Sunday, September 24, 2017
Dear Glad You Asked and Been Meaning to Say,
I am not even remotely over it. I sometimes don't think about it, but it comes out of nowhere and hits me like a ton of bricks, which I have noticed have little words and phrases stamped into them. Things like 'well, now what?' and 'futility,' and 'wellerschmertz.' If I ignore these bricks, more come along, which only proves their wretched little points. Beware the bricks.
I am going to get a sofa that people can stay in my studio on- overnight. It's not an easy decision. Many things will have to be removed, re-located, given away, in order for the space to accommodate a making down of a pallet on the floor. An artist pines for years to have a dedicated space- a space without a washer and dryer in it, or mice, or a dresser full of clothes, or shovels and hoes. A place that is only for making. I set mine up for that, and for reading, but only for reading the 'right' kind of books- theory, and picture books, dictionaries in various languages. I made shrines to the things I cared for in it- photos of people, birds and animals; rocks, leaves, dirt, shells, seeds, sticks, and the red powder they use in India.

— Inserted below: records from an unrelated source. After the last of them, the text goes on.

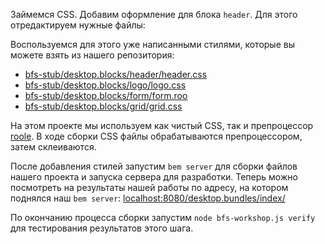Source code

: Займемся CSS. Добавим оформление для блока `header`. Для этого отредактируем нужные файлы:

Воспользуемся для этого уже написанными стилями, которые вы можете взять из нашего репозитория:

 * [bfs-stub/desktop.blocks/header/header.css](https://github.com/bem/sssr/blob/master/desktop.blocks/header/header.css)
 * [bfs-stub/desktop.blocks/logo/logo.css](https://github.com/bem/sssr/blob/master/desktop.blocks/logo/logo.css)
 * [bfs-stub/desktop.blocks/form/form.roo](https://github.com/bem/sssr/blob/master/desktop.blocks/form/form.roo)
 * [bfs-stub/desktop.blocks/grid/grid.css](https://github.com/bem/sssr/blob/master/desktop.blocks/grid/grid.css)

На этом проекте мы используем как чистый CSS, так и препроцессор [roole](http://roole.org). В ходе сборки CSS файлы обрабатываются препроцессором, затем склеиваются.

После добавления стилей запустим `bem server` для сборки файлов нашего проекта и запуска сервера для разработки. Теперь можно посмотреть на результаты нашей работы по адресу, на котором поднялся наш `bem server`: [localhost:8080/desktop.bundles/index/](http://localhost:8080/desktop.bundles/index/)

По окончанию процесса сборки запустим `node bfs-workshop.js verify` для тестирования результатов этого шага.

Still, what use are secret shrines anyway? Who would be the initiates that might see such sacred spaces? There is a very nice* bakery in Los Alamos, and the bathroom has a little Joan Didion shrine in it. And isn't that the right kind of place for a shrine? A place that people visit? I think putting people to bed in my shrine-filled studio could be a step in the right direction; although I remain far from certain about the right direction; sharing a space surely cannot be worsening things, can it?

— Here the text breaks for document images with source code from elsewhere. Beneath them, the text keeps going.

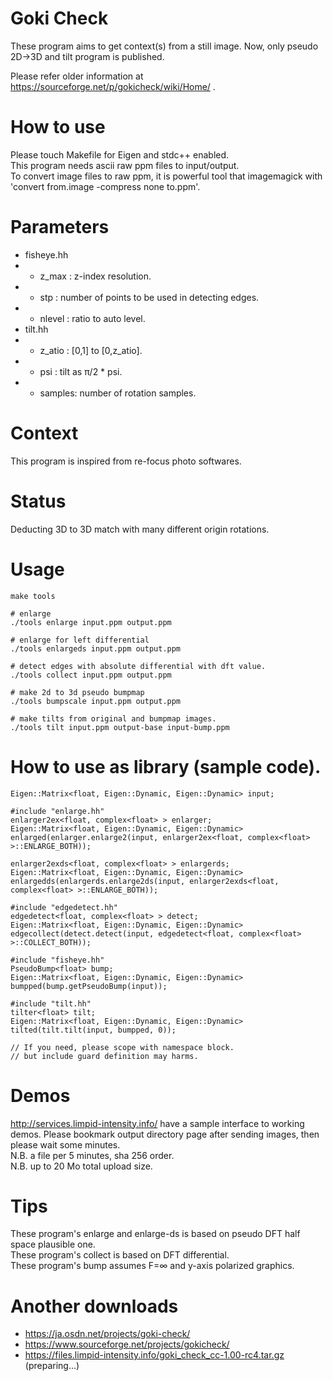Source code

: # Goki Check
These program aims to get context(s) from a still image.
Now, only pseudo 2D->3D and tilt program is published. 

Please refer older information at https://sourceforge.net/p/gokicheck/wiki/Home/ .

# How to use
Please touch Makefile for Eigen and stdc++ enabled.  
This program needs ascii raw ppm files to input/output.  
To convert image files to raw ppm, it is powerful tool that imagemagick with 'convert from.image -compress none to.ppm'. 

# Parameters
* fisheye.hh
* * z_max  : z-index resolution.
* * stp    : number of points to be used in detecting edges.
* * nlevel : ratio to auto level.
* tilt.hh
* * z_atio : [0,1] to [0,z_atio].
* * psi    : tilt as &pi;/2 * psi.
* * samples: number of rotation samples.

# Context
This program is inspired from re-focus photo softwares.

# Status
Deducting 3D to 3D match with many different origin rotations. 

# Usage
    make tools
    
    # enlarge
    ./tools enlarge input.ppm output.ppm
    
    # enlarge for left differential
    ./tools enlargeds input.ppm output.ppm
    
    # detect edges with absolute differential with dft value.
    ./tools collect input.ppm output.ppm
    
    # make 2d to 3d pseudo bumpmap
    ./tools bumpscale input.ppm output.ppm
    
    # make tilts from original and bumpmap images.
    ./tools tilt input.ppm output-base input-bump.ppm

# How to use as library (sample code).
    Eigen::Matrix<float, Eigen::Dynamic, Eigen::Dynamic> input;
    
    #include "enlarge.hh"
    enlarger2ex<float, complex<float> > enlarger;
    Eigen::Matrix<float, Eigen::Dynamic, Eigen::Dynamic> enlarged(enlarger.enlarge2(input, enlarger2ex<float, complex<float> >::ENLARGE_BOTH));
    
    enlarger2exds<float, complex<float> > enlargerds;
    Eigen::Matrix<float, Eigen::Dynamic, Eigen::Dynamic> enlargedds(enlargerds.enlarge2ds(input, enlarger2exds<float, complex<float> >::ENLARGE_BOTH));
    
    #include "edgedetect.hh"
    edgedetect<float, complex<float> > detect;
    Eigen::Matrix<float, Eigen::Dynamic, Eigen::Dynamic> edgecollect(detect.detect(input, edgedetect<float, complex<float> >::COLLECT_BOTH));
    
    #include "fisheye.hh"
    PseudoBump<float> bump;
    Eigen::Matrix<float, Eigen::Dynamic, Eigen::Dynamic> bumpped(bump.getPseudoBump(input));
    
    #include "tilt.hh"
    tilter<float> tilt;
    Eigen::Matrix<float, Eigen::Dynamic, Eigen::Dynamic> tilted(tilt.tilt(input, bumpped, 0));
    
    // If you need, please scope with namespace block.
    // but include guard definition may harms.

# Demos
http://services.limpid-intensity.info/ have a sample interface to working demos.
Please bookmark output directory page after sending images, then please wait some minutes.  
N.B. a file per 5 minutes, sha 256 order.  
N.B. up to 20 Mo total upload size.

# Tips
These program's enlarge and enlarge-ds is based on pseudo DFT half space plausible one.  
These program's collect is based on DFT differential.  
These program's bump assumes F=∞ and y-axis polarized graphics.   

# Another downloads
* https://ja.osdn.net/projects/goki-check/
* https://www.sourceforge.net/projects/gokicheck/
* https://files.limpid-intensity.info/goki_check_cc-1.00-rc4.tar.gz (preparing...)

* Par exemple, they make terrific canelés AND fabulous pretzels. Imagine mastering both of those, and consider how wonderful the croissants and bread must also be.
Make a few more pallets.... One, two, three, four, & five.
Tuesday, September 19, 2017
Oh, golly, what if you have stopped checking these pages? It's been years since I started to write you here, and now I worry that you have strayed. Well, not strayed, but moved on, or lost interest. Which is fine, except, except for this one thing that I want you to read so much! Oh, I hope you are reading still!
A not-song for today.
Friday, September 15, 2017
Dear Record Collection,
This song, is a sort of counterpart, perhaps, to that song. Do songs talk to each other at night, when we aren't listening? I have noticed my Lou Reed albums seem to be sidling up to Rosalie Sorrels, and I am certain that Debbie Harry likes to be between Jonathon Richman and Nick Lowe. Bob Dylan keeps filing himself next to Dawn Upshaw.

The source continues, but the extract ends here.